I have been away from my computer for a few weeks: state assessment testing, reporting, planning, re-vamping online program, plus having a life! The list just goes on. However, sometimes I think it is better for my health not to be online as I read things that just seem so far from the truth!

I appreciate all the technololgy people out there. In fact, thanks for all you know and do. Because of people like you, I have learned a ton over the past two years and feel as though I have made great strides in changing my teaching. But is it reasonable that the average person/teacher knows everything about technology and implements every new thing that comes across her desk? Is there a checklist for using technology with a clear purpose and educational value? Or do we just try all new things out on kids to experiment in their learning?

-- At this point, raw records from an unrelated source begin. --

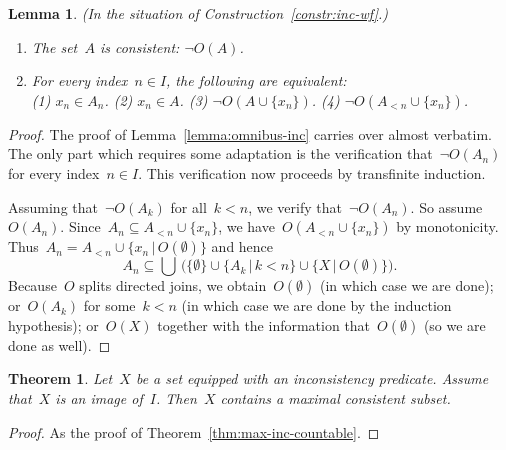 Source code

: \documentclass[com,11pt,crcready]{iosart2x}
\theoremstyle{definition}
\theoremstyle{plain}
\newtheorem{lemma}[definition]{Lemma}
\newtheorem{theorem}[definition]{Theorem}
\theoremstyle{remark}
\newcommand{\?}{\,{:}\,}
\renewcommand{\_}{\mathpunct{.}\,}
\begin{document}
\begin{lemma}\label{lemma:omnibus-inc-wf}(In the situation of
Construction~\ref{constr:inc-wf}.)
\begin{enumerate}
\item[(a)] The set~$A$ is consistent: $\neg O(A)$.
\item[(b)] For every index~$n \in I$, the following are equivalent: \\
(1) $x_n \in A_n$. \quad
(2) $x_n \in A$. \quad
(3) $\neg O(A\cup\{x_n\})$. \quad
(4) $\neg O(A_{<n} \cup \{x_n\})$.
\end{enumerate}\end{lemma}

\begin{proof}The proof of Lemma~\ref{lemma:omnibus-inc} carries over almost
verbatim. The only part which requires some adaptation is the verification
that~$\neg O(A_n)$ for every index~$n \in I$. This verification now proceeds by
transfinite induction.

Assuming that~$\neg O(A_k)$ for all~$k < n$, we verify that~$\neg O(A_n)$. So
assume~$O(A_n)$. Since~$A_n \subseteq A_{<n} \cup \{x_n\}$, we have~$O(A_{<n}
\cup \{x_n\})$ by monotonicity. Thus~$A_n = A_{<n} \cup
\{x_n\,|\,O(\emptyset)\}$ and hence
\[ A_n \subseteq \bigcup\,\bigl(\{ \emptyset \} \cup \{ A_k \,|\, k < n \} \cup
\{ X \,|\, O(\emptyset) \}\bigr). \]
Because~$O$ splits directed joins, we obtain~$O(\emptyset)$ (in which case we
are done); or~$O(A_k)$ for some~$k < n$ (in which case we are done by the
induction hypothesis); or~$O(X)$ together with the information
that~$O(\emptyset)$ (so we are done as well).
\end{proof}

\begin{theorem}\label{thm:max-inc-wf}Let~$X$ be a set equipped
with an inconsistency predicate. Assume that~$X$ is an image of~$I$.
Then~$X$ contains a maximal consistent subset.\end{theorem}

\begin{proof}As the proof of Theorem~\ref{thm:max-inc-countable}.\end{proof}


\nocite{label}

\end{document}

Well, in a perfect world teachers could do whatever they want. They could teach what they see as important and ignore all else. However, in the real world, there are tests, reports, AYP, and a multitude of things that demand attention. So when a statement is made that consistency in a program for students is important, does that mean we are simply stiving for "mediocrity." I think not! From a person who is learning, I need to learn one thing at a time, gain some mastery, understand the point, get the purpose! Things change too fast to try them all!

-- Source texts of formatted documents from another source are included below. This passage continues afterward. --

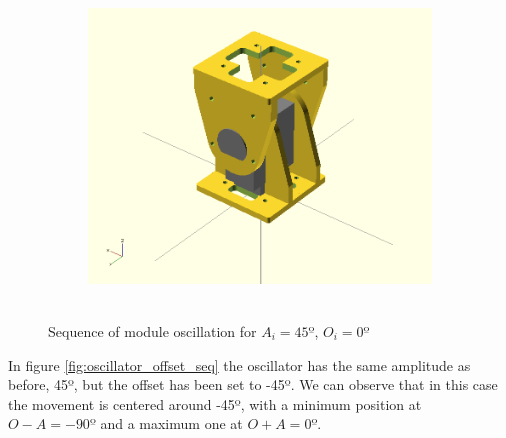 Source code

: \begin{figure}[h]
\begin{subfigure}[b]{0.18\textwidth}
                 ~
                \label{fig:Gait_osc_center_62_5-3}
        \end{subfigure}
        ~
        \begin{subfigure}[b]{0.18\textwidth}
         	   \centering
                \includegraphics[width=\textwidth]{images/Gait_osc_center_90.png}
                 ~
                \label{fig:Gait_osc_center_90-3}
        \end{subfigure}
        \caption{Sequence of module oscillation for $A_i = 45º$, $O_i = 0º$}\label{fig:oscillator_center_seq}
\end{figure}

In figure \ref{fig:oscillator_offset_seq} the oscillator has the same amplitude as before, 45º, but the offset has been set to -45º. We can observe that in this case the movement is centered around -45º, with a minimum position at  $ O - A = -90º$ and a maximum one at $O + A = 0º$.\\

While something may look "fun," don't we owe it to our students and ourselves to ask the question "why"? You know kids are going to ask, so why don't we answer it first. Lots of things in life look fun, but sometimes we need to use a little caution in the things we choose to avoid being faced with a consequence. Does caution equal boredom? Maybe for some; but for others it is safe and necessary.

So when we look to add new things to our classrooms, we need to ask ourselves these questions: What is the point? Why do my students need to know this? How will it help them understand the content of my class in a more effective way?

All things aside, the "wow factor" has little credence in my book. If it is only about impressing people, you're doing it for the wrong reason!

Hermann Hesse once said, "“It is not our purpose to become each other; it is to recognize each other, to learn to see the other and honor him for what he is.”